[Dataset items]
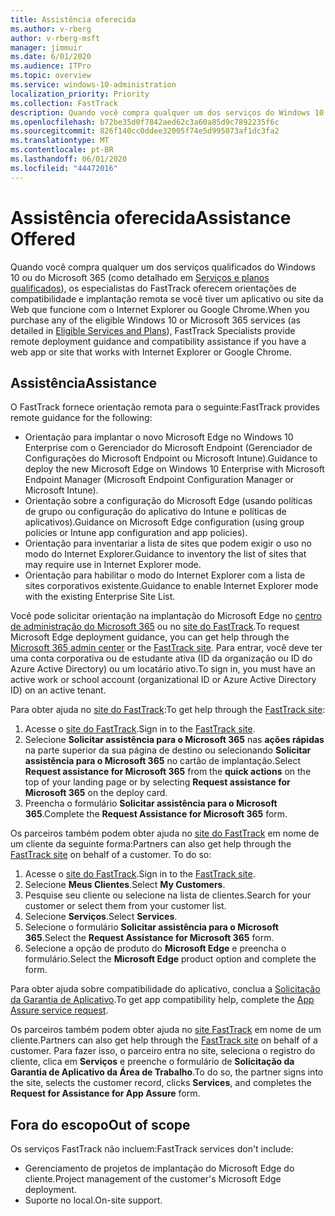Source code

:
 ```yaml
---
title: Assistência oferecida
ms.author: v-rberg
author: v-rberg-msft
manager: jimmuir
ms.date: 6/01/2020
ms.audience: ITPro
ms.topic: overview
ms.service: windows-10-administration
localization_priority: Priority
ms.collection: FastTrack
description: Quando você compra qualquer um dos serviços do Windows 10 ou do Microsoft 365 (como detalhado em Serviços e planos qualificados), os especialistas do FastTrack oferecem orientações de compatibilidade e implantação remota se você tiver um aplicativo ou site da Web que funcione com o Internet Explorer ou Google Chrome.
ms.openlocfilehash: b72be35d0f7842aed62c3a60a85d9c7892235f6c
ms.sourcegitcommit: 826f140cc0ddee32005f74e5d995073af1dc3fa2
ms.translationtype: MT
ms.contentlocale: pt-BR
ms.lasthandoff: 06/01/2020
ms.locfileid: "44472016"
---
```

# <a name="assistance-offered"></a><span data-ttu-id="a6542-103">Assistência oferecida</span><span class="sxs-lookup"><span data-stu-id="a6542-103">Assistance Offered</span></span>

<span data-ttu-id="a6542-104">Quando você compra qualquer um dos serviços qualificados do Windows 10 ou do Microsoft 365 (como detalhado em [Serviços e planos qualificados](M365-eligible-services-and-plans.md)), os especialistas do FastTrack oferecem orientações de compatibilidade e implantação remota se você tiver um aplicativo ou site da Web que funcione com o Internet Explorer ou Google Chrome.</span><span class="sxs-lookup"><span data-stu-id="a6542-104">When you purchase any of the eligible Windows 10 or Microsoft 365 services (as detailed in [Eligible Services and Plans](M365-eligible-services-and-plans.md)), FastTrack Specialists provide remote deployment guidance and compatibility assistance if you have a web app or site that works with Internet Explorer or Google Chrome.</span></span> 

## <a name="assistance"></a><span data-ttu-id="a6542-105">Assistência</span><span class="sxs-lookup"><span data-stu-id="a6542-105">Assistance</span></span>

<span data-ttu-id="a6542-106">O FastTrack fornece orientação remota para o seguinte:</span><span class="sxs-lookup"><span data-stu-id="a6542-106">FastTrack provides remote guidance for the following:</span></span>
- <span data-ttu-id="a6542-107">Orientação para implantar o novo Microsoft Edge no Windows 10 Enterprise com o Gerenciador do Microsoft Endpoint (Gerenciador de Configurações do Microsoft Endpoint ou Microsoft Intune).</span><span class="sxs-lookup"><span data-stu-id="a6542-107">Guidance to deploy the new Microsoft Edge on Windows 10 Enterprise with Microsoft Endpoint Manager (Microsoft Endpoint Configuration Manager or Microsoft Intune).</span></span>
- <span data-ttu-id="a6542-108">Orientação sobre a configuração do Microsoft Edge (usando políticas de grupo ou configuração do aplicativo do Intune e políticas de aplicativos).</span><span class="sxs-lookup"><span data-stu-id="a6542-108">Guidance on Microsoft Edge configuration (using group policies or Intune app configuration and app policies).</span></span>
- <span data-ttu-id="a6542-109">Orientação para inventariar a lista de sites que podem exigir o uso no modo do Internet Explorer.</span><span class="sxs-lookup"><span data-stu-id="a6542-109">Guidance to inventory the list of sites that may require use in Internet Explorer mode.</span></span>
- <span data-ttu-id="a6542-110">Orientação para habilitar o modo do Internet Explorer com a lista de sites corporativos existente.</span><span class="sxs-lookup"><span data-stu-id="a6542-110">Guidance to enable Internet Explorer mode with the existing Enterprise Site List.</span></span>

<span data-ttu-id="a6542-111">Você pode solicitar orientação na implantação do Microsoft Edge no [centro de administração do Microsoft 365](https://go.microsoft.com/fwlink/?linkid=2032704) ou no [site do FastTrack](https://go.microsoft.com/fwlink/?linkid=780698).</span><span class="sxs-lookup"><span data-stu-id="a6542-111">To request Microsoft Edge deployment guidance, you can get help through the [Microsoft 365 admin center](https://go.microsoft.com/fwlink/?linkid=2032704) or the [FastTrack site](https://go.microsoft.com/fwlink/?linkid=780698).</span></span> <span data-ttu-id="a6542-112">Para entrar, você deve ter uma conta corporativa ou de estudante ativa (ID da organização ou ID do Azure Active Directory) ou um locatário ativo.</span><span class="sxs-lookup"><span data-stu-id="a6542-112">To sign in, you must have an active work or school account (organizational ID or Azure Active Directory ID) on an active tenant.</span></span> 

<span data-ttu-id="a6542-113">Para obter ajuda no [site do FastTrack](https://go.microsoft.com/fwlink/?linkid=780698):</span><span class="sxs-lookup"><span data-stu-id="a6542-113">To get help through the [FastTrack site](https://go.microsoft.com/fwlink/?linkid=780698):</span></span> 
1.    <span data-ttu-id="a6542-114">Acesse o [site do FastTrack](https://go.microsoft.com/fwlink/?linkid=780698).</span><span class="sxs-lookup"><span data-stu-id="a6542-114">Sign in to the [FastTrack site](https://go.microsoft.com/fwlink/?linkid=780698).</span></span> 
2.    <span data-ttu-id="a6542-115">Selecione **Solicitar assistência para o Microsoft 365** nas **ações rápidas** na parte superior da sua página de destino ou selecionando **Solicitar assistência para o Microsoft 365** no cartão de implantação.</span><span class="sxs-lookup"><span data-stu-id="a6542-115">Select **Request assistance for Microsoft 365** from the **quick actions** on the top of your landing page or by selecting **Request assistance for Microsoft 365** on the deploy card.</span></span>
3.    <span data-ttu-id="a6542-116">Preencha o formulário **Solicitar assistência para o Microsoft 365**.</span><span class="sxs-lookup"><span data-stu-id="a6542-116">Complete the **Request Assistance for Microsoft 365** form.</span></span>
  
<span data-ttu-id="a6542-p102">Os parceiros também podem obter ajuda no [site do FastTrack](https://go.microsoft.com/fwlink/?linkid=780698) em nome de um cliente da seguinte forma:</span><span class="sxs-lookup"><span data-stu-id="a6542-p102">Partners can also get help through the [FastTrack site](https://go.microsoft.com/fwlink/?linkid=780698) on behalf of a customer. To do so:</span></span>
1.    <span data-ttu-id="a6542-119">Acesse o [site do FastTrack](https://go.microsoft.com/fwlink/?linkid=780698).</span><span class="sxs-lookup"><span data-stu-id="a6542-119">Sign in to the [FastTrack site](https://go.microsoft.com/fwlink/?linkid=780698).</span></span> 
2.    <span data-ttu-id="a6542-120">Selecione **Meus Clientes**.</span><span class="sxs-lookup"><span data-stu-id="a6542-120">Select **My Customers**.</span></span>
3.    <span data-ttu-id="a6542-121">Pesquise seu cliente ou selecione na lista de clientes.</span><span class="sxs-lookup"><span data-stu-id="a6542-121">Search for your customer or select them from your customer list.</span></span>
4.    <span data-ttu-id="a6542-122">Selecione **Serviços**.</span><span class="sxs-lookup"><span data-stu-id="a6542-122">Select **Services**.</span></span>
5.    <span data-ttu-id="a6542-123">Selecione o formulário **Solicitar assistência para o Microsoft 365**.</span><span class="sxs-lookup"><span data-stu-id="a6542-123">Select the **Request Assistance for Microsoft 365** form.</span></span>
6.    <span data-ttu-id="a6542-124">Selecione a opção de produto do **Microsoft Edge** e preencha o formulário.</span><span class="sxs-lookup"><span data-stu-id="a6542-124">Select the **Microsoft Edge** product option and complete the form.</span></span>
 
<span data-ttu-id="a6542-125">Para obter ajuda sobre compatibilidade do aplicativo, conclua a [Solicitação da Garantia de Aplicativo](https://go.microsoft.com/fwlink/?linkid=2022721).</span><span class="sxs-lookup"><span data-stu-id="a6542-125">To get app compatibility help, complete the [App Assure service request](https://go.microsoft.com/fwlink/?linkid=2022721).</span></span>

<span data-ttu-id="a6542-126">Os parceiros também podem obter ajuda no [site FastTrack](https://go.microsoft.com/fwlink/?linkid=780698) em nome de um cliente.</span><span class="sxs-lookup"><span data-stu-id="a6542-126">Partners can also get help through the [FastTrack site](https://go.microsoft.com/fwlink/?linkid=780698) on behalf of a customer.</span></span> <span data-ttu-id="a6542-127">Para fazer isso, o parceiro entra no site, seleciona o registro do cliente, clica em **Serviços** e preenche o formulário de **Solicitação da Garantia de Aplicativo da Área de Trabalho**.</span><span class="sxs-lookup"><span data-stu-id="a6542-127">To do so, the partner signs into the site, selects the customer record, clicks **Services**, and completes the **Request for Assistance for App Assure** form.</span></span>

## <a name="out-of-scope"></a><span data-ttu-id="a6542-128">Fora do escopo</span><span class="sxs-lookup"><span data-stu-id="a6542-128">Out of scope</span></span>

<span data-ttu-id="a6542-129">Os serviços FastTrack não incluem:</span><span class="sxs-lookup"><span data-stu-id="a6542-129">FastTrack services don't include:</span></span>
- <span data-ttu-id="a6542-130">Gerenciamento de projetos de implantação do Microsoft Edge do cliente.</span><span class="sxs-lookup"><span data-stu-id="a6542-130">Project management of the customer's Microsoft Edge deployment.</span></span>
- <span data-ttu-id="a6542-131">Suporte no local.</span><span class="sxs-lookup"><span data-stu-id="a6542-131">On-site support.</span></span>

- _Work instructions_:
Look through the entries above and quote exactly the lines from the line with "or Google Chrome.</span></span>" to the line with "for the following:</span></span>", counting both of those lines.

- _Exercise response_:
<span data-ttu-id="a6542-104">Quando você compra qualquer um dos serviços qualificados do Windows 10 ou do Microsoft 365 (como detalhado em [Serviços e planos qualificados](M365-eligible-services-and-plans.md)), os especialistas do FastTrack oferecem orientações de compatibilidade e implantação remota se você tiver um aplicativo ou site da Web que funcione com o Internet Explorer ou Google Chrome.</span><span class="sxs-lookup"><span data-stu-id="a6542-104">When you purchase any of the eligible Windows 10 or Microsoft 365 services (as detailed in [Eligible Services and Plans](M365-eligible-services-and-plans.md)), FastTrack Specialists provide remote deployment guidance and compatibility assistance if you have a web app or site that works with Internet Explorer or Google Chrome.</span></span> 

## <a name="assistance"></a><span data-ttu-id="a6542-105">Assistência</span><span class="sxs-lookup"><span data-stu-id="a6542-105">Assistance</span></span>

<span data-ttu-id="a6542-106">O FastTrack fornece orientação remota para o seguinte:</span><span class="sxs-lookup"><span data-stu-id="a6542-106">FastTrack provides remote guidance for the following:</span></span>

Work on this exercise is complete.